Mary is our Christian magnifying glass. When she sings in today’s Gospel, “My soul magnifies the Lord” she shows to us what it means to have our “whole being…exult in God.” Mary knows that God does a wonderful thing when the angel Gabriel announces to her that she will bear God’s Son, Jesus. God will never again be seen as distant, remote in the heavens, impossible to see or touch. No, in Jesus, God will live amidst us, as one of us, one with us. Mary willingly shares for us our own flesh with God, our own nature, our joys, fears, and hopes. Does this make Mary any better than us? No, it makes Mary our mother too. Mary gives birth to the body of Christ, now seen as us, the Church. Mary co-operates with God, she is obedient, and as a result we are born. We are adopted into God’s family because of Mary’s choice to freely work with God on our behalf. And if we follow Mary’s example of saying ‘yes’ to God and ‘magnifying’ God’s presence, how much more of Christ will be born! For as St. Teresa of Avila says, “Christ has no body but yours, No hands, no feet on earth but yours, Yours are the eyes with which he looks compassion on this world.”
When we re-receive what Mary has to show us, we can find personal and social transformation because of Jesus, her Son. Mary magnifies, makes closer and clearer to us, what Jesus works in time and space. Her song in today’s Gospel, which we pray in the Church of England every time we say evening prayer, shows us into what we are being adopted. Jesus calls us whoever we are and whatever we’ve done. Mary is no-one in the eyes of the world. As a teenage Jewish woman, she was barred from full participation in worship because she was a woman. But Jesus comes through Mary to show us that our human bodies, our human selves, our human stories are restored and accepted into the very heart of God’s being. So Mary sings of how Jesus can personally transform us: God has “looked with favour on the lowliness of his servant” and so “from now on all generations will call me blessed.” Mary is the mother of our experience of salvation in Jesus. Have you felt that salvation in the ground of your being? Does your whole being exult in God?

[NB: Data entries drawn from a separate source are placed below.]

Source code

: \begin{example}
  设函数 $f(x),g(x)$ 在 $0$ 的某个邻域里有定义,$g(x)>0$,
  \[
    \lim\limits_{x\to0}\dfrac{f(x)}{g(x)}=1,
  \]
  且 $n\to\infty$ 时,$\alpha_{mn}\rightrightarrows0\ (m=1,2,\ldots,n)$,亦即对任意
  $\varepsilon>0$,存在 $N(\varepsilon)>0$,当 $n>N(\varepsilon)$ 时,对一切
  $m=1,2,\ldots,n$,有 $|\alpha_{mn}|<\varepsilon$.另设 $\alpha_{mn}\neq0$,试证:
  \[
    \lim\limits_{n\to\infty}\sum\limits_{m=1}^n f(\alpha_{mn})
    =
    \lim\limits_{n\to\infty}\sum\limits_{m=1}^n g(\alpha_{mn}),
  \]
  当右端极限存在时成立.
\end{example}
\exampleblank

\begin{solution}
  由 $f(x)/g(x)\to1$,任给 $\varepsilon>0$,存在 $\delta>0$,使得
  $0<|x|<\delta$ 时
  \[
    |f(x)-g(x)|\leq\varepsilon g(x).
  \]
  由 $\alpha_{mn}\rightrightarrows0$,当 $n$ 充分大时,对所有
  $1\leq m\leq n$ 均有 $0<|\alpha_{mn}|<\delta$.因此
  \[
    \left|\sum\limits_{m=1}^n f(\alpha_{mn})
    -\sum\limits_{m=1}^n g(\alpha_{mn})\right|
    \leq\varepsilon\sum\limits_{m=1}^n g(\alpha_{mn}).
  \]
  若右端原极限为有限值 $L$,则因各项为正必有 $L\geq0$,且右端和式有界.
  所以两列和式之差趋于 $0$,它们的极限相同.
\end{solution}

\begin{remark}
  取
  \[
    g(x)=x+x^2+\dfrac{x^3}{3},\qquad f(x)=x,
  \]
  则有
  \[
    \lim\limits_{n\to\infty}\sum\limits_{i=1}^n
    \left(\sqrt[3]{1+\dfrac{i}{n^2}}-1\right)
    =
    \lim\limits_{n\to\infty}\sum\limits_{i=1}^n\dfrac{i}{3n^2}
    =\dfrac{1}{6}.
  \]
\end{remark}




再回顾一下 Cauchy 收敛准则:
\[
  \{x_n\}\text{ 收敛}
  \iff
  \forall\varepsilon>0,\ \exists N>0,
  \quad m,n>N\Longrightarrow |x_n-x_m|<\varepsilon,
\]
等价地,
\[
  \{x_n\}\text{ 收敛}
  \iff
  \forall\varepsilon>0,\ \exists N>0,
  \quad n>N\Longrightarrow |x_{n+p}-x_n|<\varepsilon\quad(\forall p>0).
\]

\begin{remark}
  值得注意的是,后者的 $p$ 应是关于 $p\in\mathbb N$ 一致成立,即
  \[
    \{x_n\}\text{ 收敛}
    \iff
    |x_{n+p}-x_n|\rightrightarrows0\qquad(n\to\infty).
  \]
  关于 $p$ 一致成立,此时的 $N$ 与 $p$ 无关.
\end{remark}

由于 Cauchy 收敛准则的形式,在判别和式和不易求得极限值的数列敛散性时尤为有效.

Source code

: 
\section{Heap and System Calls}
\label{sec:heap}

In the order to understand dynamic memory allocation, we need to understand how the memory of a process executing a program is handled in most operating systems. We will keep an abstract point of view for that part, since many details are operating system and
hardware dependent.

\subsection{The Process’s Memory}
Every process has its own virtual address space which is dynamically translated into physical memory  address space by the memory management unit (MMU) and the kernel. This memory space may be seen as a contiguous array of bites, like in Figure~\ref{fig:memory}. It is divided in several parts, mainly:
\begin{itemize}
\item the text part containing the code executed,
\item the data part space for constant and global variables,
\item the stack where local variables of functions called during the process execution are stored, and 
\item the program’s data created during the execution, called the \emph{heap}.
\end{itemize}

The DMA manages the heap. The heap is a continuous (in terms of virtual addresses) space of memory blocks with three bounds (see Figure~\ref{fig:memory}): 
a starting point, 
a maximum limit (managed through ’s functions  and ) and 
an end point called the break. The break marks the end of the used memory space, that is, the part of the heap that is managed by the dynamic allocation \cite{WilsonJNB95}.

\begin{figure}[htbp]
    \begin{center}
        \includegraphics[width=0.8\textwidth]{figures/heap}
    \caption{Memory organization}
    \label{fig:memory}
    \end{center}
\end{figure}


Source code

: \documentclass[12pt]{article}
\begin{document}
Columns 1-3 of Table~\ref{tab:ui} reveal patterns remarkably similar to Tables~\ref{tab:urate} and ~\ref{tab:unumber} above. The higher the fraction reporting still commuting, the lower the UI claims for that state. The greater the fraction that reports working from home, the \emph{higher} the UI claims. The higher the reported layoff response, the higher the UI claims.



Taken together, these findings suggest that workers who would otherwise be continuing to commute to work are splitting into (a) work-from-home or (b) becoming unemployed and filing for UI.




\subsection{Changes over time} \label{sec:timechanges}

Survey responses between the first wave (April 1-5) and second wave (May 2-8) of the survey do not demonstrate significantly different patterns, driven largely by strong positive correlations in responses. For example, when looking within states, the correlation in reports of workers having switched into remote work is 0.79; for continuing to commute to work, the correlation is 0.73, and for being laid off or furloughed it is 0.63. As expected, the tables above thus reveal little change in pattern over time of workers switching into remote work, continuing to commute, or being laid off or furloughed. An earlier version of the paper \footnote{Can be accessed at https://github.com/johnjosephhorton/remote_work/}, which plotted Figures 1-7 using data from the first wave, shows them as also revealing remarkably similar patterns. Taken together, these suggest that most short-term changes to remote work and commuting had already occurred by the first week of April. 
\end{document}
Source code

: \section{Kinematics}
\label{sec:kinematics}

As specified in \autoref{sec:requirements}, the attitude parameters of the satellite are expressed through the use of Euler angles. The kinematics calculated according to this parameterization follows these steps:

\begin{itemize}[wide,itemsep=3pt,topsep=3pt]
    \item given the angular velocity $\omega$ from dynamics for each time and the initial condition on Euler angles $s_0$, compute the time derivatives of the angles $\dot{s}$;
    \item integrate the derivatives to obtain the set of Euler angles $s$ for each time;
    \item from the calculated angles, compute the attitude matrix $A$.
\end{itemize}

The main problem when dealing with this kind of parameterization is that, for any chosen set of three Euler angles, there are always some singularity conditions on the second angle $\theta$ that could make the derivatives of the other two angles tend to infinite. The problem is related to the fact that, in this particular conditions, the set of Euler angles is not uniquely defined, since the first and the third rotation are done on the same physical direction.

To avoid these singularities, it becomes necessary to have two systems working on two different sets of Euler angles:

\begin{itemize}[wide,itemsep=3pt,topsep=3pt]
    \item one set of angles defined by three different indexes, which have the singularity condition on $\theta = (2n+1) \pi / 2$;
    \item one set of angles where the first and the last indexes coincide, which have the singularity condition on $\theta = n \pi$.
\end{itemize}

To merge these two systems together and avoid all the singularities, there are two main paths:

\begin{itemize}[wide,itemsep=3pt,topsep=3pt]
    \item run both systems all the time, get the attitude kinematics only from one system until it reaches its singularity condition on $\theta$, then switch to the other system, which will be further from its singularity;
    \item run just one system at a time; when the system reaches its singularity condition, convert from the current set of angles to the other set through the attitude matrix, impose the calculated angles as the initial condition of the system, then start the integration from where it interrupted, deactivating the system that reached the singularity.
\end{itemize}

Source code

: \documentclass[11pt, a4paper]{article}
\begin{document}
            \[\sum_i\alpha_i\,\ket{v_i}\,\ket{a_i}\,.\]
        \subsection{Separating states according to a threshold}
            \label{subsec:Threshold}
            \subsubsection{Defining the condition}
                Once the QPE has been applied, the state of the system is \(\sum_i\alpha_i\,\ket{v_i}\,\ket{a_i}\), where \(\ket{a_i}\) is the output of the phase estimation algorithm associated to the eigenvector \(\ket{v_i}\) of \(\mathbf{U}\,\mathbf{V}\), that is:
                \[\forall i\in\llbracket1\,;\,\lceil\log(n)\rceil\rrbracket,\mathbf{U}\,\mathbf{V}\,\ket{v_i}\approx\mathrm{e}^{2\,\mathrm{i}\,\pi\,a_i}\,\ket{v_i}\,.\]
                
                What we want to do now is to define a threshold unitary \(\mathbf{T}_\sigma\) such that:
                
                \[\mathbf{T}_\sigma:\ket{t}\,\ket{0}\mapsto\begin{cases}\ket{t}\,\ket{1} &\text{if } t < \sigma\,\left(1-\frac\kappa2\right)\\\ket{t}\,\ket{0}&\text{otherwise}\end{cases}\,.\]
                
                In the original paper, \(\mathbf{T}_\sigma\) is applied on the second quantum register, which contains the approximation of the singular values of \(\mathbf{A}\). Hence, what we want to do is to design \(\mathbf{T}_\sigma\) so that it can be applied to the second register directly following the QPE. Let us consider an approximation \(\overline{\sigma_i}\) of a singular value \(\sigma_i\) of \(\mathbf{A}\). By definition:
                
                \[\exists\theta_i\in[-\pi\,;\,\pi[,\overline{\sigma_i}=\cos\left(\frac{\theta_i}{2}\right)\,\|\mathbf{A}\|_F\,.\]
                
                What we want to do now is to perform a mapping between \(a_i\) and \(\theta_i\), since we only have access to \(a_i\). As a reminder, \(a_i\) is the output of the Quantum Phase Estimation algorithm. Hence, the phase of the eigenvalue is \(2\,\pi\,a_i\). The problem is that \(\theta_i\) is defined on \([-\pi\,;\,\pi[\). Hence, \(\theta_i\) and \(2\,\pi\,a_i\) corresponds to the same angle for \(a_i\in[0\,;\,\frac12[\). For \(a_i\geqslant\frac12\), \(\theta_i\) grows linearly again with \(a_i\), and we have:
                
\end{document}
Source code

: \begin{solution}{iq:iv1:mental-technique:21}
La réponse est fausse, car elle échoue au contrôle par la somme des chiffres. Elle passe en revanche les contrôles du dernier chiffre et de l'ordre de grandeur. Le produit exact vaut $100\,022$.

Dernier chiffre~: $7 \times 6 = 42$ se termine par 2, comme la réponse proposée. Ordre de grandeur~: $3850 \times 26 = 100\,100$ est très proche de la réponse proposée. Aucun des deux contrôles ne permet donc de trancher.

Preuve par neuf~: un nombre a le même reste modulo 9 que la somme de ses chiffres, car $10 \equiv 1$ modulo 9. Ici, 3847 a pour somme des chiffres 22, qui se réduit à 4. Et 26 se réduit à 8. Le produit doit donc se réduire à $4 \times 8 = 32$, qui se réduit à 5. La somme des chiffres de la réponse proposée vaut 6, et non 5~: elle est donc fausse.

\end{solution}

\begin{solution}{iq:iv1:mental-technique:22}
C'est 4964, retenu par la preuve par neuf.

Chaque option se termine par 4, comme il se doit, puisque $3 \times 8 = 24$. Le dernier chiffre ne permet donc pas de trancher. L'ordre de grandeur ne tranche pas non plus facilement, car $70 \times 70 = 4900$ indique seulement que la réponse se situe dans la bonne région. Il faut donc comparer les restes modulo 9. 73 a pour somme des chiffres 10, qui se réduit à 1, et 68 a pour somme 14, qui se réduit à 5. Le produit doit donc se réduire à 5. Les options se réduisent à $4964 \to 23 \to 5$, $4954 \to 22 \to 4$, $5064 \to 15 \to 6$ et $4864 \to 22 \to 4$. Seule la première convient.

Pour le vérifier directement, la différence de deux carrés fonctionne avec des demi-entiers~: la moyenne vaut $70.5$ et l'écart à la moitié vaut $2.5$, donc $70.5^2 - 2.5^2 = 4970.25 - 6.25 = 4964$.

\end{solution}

But, if we are now the Body of Christ, then our personal transformation transforms in turn the world. Mary’s song describes an inversion of intolerance and oppression, a turning upside-down of the world. “He has scattered the proud….He has brought down the powerful…and lifted up the lowly. He has filled the hungry with good things.” As we look around our world, that turning upside down may seem a long-way away, if not a downright fantasy. Greed, war, violence, oppression seem to abound, even in this country. Mary felt a “sword pierce her own heart” as she watched her Son die on the Cross. But what Mary’s experience shows us is that, slowly and inexorably over time God continues to be born and resurrected, and that there continually emerges “from the Virgin/A bright flower/Wonderfully” as our opening poem puts it. Or, as St. Teresa prays:
Yours are the feet with which he walks to do good,
Yours are the hands, with which he blesses all the world.
Yours are the hands, yours are the feet,
Yours are the eyes, you are his body.
Christ has no body now but yours,
No hands, no feet on earth but yours,
Yours are the eyes with which he looks
compassion on this world.
Christ has no body now on earth but yours.